The baillie was in little doubt. ‘The French – long a godless people and ever the enemy of Scotland. France would have had us in her snare sixty years ago, when we had scarce yet freed ourselves from thraldom to Rome. The late king’s mother was but a pawn in their schemes. It grieves me greatly that her grandson should have fallen in with yet another French marriage, for no good will come of it.’ King Charles had only succeeded a year ago, yet within two months he had married himself a French bride. This ‘dabbling with Rome’ had made many uneasy, myself included.
The provost turned to Thomas Stewart. ‘You think Spain the more likely foe. What is your reasoning?’

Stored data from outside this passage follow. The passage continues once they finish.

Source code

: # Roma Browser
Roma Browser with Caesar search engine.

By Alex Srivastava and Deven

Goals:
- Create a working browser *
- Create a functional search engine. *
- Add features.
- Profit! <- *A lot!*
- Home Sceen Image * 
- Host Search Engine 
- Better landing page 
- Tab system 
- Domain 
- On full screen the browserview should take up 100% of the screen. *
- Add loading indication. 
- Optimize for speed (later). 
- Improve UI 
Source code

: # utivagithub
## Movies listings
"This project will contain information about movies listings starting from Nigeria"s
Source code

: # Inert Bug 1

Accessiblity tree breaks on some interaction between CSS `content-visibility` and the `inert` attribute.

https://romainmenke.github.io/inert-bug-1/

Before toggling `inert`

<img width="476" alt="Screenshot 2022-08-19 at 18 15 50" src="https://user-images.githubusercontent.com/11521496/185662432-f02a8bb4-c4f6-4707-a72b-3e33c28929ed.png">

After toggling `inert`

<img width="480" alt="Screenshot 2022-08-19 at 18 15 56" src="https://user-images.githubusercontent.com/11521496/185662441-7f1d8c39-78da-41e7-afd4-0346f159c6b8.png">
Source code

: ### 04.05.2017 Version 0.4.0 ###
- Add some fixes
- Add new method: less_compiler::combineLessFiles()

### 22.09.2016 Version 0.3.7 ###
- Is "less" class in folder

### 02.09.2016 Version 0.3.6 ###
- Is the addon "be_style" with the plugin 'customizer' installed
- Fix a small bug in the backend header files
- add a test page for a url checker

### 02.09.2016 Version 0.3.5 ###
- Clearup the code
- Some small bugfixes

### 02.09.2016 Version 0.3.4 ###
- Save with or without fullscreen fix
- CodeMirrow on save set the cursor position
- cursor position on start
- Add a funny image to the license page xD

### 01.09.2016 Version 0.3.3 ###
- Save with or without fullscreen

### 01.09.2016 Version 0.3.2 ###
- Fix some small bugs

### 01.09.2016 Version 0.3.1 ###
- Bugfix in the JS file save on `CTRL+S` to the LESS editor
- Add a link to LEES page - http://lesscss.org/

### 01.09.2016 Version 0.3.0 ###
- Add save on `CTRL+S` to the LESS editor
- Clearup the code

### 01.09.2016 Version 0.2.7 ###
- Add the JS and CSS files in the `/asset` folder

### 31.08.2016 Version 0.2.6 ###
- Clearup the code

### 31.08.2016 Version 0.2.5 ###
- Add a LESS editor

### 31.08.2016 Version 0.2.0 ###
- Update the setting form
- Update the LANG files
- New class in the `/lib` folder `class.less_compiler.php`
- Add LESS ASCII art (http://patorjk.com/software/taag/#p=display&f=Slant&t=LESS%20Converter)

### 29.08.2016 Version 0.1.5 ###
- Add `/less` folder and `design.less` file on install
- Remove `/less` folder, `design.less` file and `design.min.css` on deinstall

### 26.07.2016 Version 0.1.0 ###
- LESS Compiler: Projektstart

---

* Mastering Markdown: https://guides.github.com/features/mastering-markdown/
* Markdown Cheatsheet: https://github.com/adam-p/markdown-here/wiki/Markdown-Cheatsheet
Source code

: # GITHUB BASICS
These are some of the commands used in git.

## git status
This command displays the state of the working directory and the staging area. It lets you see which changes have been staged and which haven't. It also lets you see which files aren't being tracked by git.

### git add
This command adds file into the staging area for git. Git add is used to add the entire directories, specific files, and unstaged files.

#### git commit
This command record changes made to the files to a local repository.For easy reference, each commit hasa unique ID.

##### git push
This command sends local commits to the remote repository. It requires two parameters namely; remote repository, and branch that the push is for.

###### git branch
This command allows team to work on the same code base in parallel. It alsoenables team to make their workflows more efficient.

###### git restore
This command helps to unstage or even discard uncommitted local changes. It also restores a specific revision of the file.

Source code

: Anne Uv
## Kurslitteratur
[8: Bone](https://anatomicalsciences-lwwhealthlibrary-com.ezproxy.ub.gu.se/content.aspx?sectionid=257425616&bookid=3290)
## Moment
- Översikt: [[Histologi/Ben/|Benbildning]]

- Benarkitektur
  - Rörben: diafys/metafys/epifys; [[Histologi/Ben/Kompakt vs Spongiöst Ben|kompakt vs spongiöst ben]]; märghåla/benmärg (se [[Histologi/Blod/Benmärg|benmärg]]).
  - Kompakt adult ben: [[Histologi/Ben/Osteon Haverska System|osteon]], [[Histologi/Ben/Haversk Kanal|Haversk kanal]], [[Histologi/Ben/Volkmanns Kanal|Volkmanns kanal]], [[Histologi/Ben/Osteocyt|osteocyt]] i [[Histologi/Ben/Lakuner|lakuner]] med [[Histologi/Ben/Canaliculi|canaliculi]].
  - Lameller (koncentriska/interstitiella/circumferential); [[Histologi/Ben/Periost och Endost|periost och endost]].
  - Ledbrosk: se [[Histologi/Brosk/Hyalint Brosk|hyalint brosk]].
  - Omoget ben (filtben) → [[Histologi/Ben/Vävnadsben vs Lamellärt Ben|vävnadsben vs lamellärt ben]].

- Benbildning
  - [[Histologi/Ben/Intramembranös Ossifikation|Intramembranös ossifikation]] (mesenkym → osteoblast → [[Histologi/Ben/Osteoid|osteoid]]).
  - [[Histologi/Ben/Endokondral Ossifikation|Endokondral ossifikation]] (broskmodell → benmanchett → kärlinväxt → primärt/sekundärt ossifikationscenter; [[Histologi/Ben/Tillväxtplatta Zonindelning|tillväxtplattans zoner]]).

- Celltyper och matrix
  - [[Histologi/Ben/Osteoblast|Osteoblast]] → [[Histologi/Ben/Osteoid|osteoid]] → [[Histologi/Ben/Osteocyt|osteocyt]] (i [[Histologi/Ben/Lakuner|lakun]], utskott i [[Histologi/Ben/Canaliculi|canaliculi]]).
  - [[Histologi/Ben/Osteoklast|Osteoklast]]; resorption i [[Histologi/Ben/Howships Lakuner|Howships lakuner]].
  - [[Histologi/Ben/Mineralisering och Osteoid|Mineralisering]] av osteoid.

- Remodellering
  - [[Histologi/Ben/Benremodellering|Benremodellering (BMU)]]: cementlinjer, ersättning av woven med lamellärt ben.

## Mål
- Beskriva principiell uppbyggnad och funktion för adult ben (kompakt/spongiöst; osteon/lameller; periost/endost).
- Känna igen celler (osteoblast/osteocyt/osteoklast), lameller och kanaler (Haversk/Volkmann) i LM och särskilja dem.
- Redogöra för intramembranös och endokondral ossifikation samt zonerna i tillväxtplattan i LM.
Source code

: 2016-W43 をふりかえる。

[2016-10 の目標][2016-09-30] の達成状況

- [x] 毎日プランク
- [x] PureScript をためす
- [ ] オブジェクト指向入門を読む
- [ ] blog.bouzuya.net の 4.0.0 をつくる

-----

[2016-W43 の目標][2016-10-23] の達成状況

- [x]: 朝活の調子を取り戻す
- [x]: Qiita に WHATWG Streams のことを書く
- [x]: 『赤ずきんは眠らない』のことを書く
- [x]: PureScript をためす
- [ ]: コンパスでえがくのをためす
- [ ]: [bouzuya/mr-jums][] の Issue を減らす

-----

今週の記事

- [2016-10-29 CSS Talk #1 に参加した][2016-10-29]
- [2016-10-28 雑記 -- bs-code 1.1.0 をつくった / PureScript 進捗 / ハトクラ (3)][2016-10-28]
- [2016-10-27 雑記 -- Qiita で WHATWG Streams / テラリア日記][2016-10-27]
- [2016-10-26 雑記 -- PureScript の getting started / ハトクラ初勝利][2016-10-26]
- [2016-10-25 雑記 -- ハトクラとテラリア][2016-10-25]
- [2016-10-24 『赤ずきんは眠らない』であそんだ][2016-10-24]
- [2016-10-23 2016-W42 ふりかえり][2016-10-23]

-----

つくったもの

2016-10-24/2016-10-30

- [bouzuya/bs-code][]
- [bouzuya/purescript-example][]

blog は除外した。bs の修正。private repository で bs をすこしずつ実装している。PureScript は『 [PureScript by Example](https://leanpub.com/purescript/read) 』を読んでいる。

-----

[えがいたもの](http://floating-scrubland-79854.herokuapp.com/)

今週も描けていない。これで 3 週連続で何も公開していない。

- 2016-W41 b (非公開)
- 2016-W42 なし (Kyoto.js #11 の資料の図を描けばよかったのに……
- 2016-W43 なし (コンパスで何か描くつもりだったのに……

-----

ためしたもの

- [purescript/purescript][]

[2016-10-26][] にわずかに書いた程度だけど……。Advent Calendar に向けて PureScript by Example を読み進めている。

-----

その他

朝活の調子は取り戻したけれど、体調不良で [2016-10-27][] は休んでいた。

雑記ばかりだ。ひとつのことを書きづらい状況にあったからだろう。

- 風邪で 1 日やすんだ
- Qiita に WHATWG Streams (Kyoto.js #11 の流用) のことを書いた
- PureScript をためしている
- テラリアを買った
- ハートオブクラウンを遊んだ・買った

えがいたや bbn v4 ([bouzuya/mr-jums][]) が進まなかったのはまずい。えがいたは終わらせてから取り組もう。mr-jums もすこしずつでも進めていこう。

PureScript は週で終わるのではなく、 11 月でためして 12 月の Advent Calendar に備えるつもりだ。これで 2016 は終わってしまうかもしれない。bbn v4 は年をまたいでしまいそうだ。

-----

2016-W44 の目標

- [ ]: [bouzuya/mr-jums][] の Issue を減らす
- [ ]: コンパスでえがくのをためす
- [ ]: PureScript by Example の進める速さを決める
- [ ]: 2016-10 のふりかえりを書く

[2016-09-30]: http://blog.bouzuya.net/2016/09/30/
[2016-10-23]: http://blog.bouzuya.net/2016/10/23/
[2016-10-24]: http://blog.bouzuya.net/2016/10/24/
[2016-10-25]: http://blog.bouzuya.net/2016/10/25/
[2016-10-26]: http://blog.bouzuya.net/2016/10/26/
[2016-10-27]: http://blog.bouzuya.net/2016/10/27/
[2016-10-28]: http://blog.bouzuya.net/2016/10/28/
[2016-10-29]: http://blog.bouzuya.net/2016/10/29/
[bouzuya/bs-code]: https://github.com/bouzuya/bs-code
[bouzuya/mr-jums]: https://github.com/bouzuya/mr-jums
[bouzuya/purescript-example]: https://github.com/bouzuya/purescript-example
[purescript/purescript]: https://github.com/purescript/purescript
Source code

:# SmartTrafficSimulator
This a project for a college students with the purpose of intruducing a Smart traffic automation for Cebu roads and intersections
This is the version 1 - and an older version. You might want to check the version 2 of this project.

The notary pushed one of the maps across the table to the provost. ‘We are agreed that a substantial landing force could be disembarked here or here?’ The provost nodded, and the notary traced a line with his finger slightly north and eastwards of the sea at Banff. ‘Any invasionary fleet would be most likely to come in here. A journey up the west of Scotland and around Cape Wrath or even the Orkneys would be fraught with navigational perils and could not hope to escape detection for long enough to surprise us. But that is the way the French would have to come, for they could scarce sail up the English Channel and hope to progress up the eastern coastline of England without attracting notice. But think of the Spaniards. Think of the Netherlands.’ What he said was true; since the revolt of the Dutch twenty years ago, Spain no longer held the northern Netherlands, gathered now into a republic under the auspices of their States-General. But they still held the south, and soldiers and ducats flowed from Madrid to Antwerp and Brussels, sustaining a network of Spanish spies and intrigue on a seemingly limitless supply of gold from the Americas. Perhaps Patrick Davidson had simply been one more cog in the great Spanish wheel that drove the Habsburgs’ will through Europe and beyond.